(Dataset content)
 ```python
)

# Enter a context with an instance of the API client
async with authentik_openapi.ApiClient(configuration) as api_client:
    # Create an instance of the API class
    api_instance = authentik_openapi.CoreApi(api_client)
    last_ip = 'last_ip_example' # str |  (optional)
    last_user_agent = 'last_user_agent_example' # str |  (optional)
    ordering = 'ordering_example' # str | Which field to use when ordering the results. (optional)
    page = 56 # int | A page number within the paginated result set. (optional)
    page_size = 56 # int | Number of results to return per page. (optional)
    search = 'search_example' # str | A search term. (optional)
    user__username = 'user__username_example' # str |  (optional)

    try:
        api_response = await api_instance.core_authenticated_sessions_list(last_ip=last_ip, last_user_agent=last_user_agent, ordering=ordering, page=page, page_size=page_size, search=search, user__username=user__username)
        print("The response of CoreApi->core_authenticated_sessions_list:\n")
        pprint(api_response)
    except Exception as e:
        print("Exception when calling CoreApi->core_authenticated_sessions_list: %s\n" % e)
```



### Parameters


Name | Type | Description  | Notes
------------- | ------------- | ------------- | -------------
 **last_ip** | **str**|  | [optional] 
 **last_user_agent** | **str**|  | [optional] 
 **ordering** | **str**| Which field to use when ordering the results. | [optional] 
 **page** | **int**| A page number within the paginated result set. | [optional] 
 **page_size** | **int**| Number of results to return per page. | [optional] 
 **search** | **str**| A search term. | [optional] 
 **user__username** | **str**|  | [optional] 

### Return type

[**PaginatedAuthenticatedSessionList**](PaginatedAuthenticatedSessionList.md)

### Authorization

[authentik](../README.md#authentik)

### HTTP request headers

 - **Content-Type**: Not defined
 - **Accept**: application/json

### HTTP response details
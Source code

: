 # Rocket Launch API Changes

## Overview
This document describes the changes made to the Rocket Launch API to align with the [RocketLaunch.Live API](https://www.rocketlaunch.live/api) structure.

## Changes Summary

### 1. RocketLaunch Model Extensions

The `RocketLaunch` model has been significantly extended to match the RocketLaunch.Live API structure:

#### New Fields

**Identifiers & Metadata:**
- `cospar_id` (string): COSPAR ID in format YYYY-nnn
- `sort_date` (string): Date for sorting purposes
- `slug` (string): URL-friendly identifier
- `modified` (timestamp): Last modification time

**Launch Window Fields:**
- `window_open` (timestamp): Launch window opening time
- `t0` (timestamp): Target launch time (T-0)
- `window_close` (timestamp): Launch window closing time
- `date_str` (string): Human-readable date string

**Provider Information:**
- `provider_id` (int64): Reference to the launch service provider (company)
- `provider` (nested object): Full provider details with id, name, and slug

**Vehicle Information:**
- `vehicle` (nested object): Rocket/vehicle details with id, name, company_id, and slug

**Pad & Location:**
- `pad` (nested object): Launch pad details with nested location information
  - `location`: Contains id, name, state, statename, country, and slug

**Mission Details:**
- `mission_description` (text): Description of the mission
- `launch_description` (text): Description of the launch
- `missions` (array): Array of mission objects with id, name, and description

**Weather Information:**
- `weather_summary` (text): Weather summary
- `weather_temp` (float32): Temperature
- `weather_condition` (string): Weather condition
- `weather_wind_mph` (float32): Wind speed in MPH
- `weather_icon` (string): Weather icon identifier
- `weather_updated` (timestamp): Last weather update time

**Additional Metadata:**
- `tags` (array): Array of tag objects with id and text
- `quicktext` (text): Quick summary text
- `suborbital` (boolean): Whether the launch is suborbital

(Description of the task)
Could you return exactly the stretch of the data above that starts at the line with "Last modification time" and ends at the line with "(text): Weather summary", both lines included?

(Response box)
- `modified` (timestamp): Last modification time

**Launch Window Fields:**
- `window_open` (timestamp): Launch window opening time
- `t0` (timestamp): Target launch time (T-0)
- `window_close` (timestamp): Launch window closing time
- `date_str` (string): Human-readable date string

**Provider Information:**
- `provider_id` (int64): Reference to the launch service provider (company)
- `provider` (nested object): Full provider details with id, name, and slug

**Vehicle Information:**
- `vehicle` (nested object): Rocket/vehicle details with id, name, company_id, and slug

**Pad & Location:**
- `pad` (nested object): Launch pad details with nested location information
  - `location`: Contains id, name, state, statename, country, and slug

**Mission Details:**
- `mission_description` (text): Description of the mission
- `launch_description` (text): Description of the launch
- `missions` (array): Array of mission objects with id, name, and description

**Weather Information:**
- `weather_summary` (text): Weather summary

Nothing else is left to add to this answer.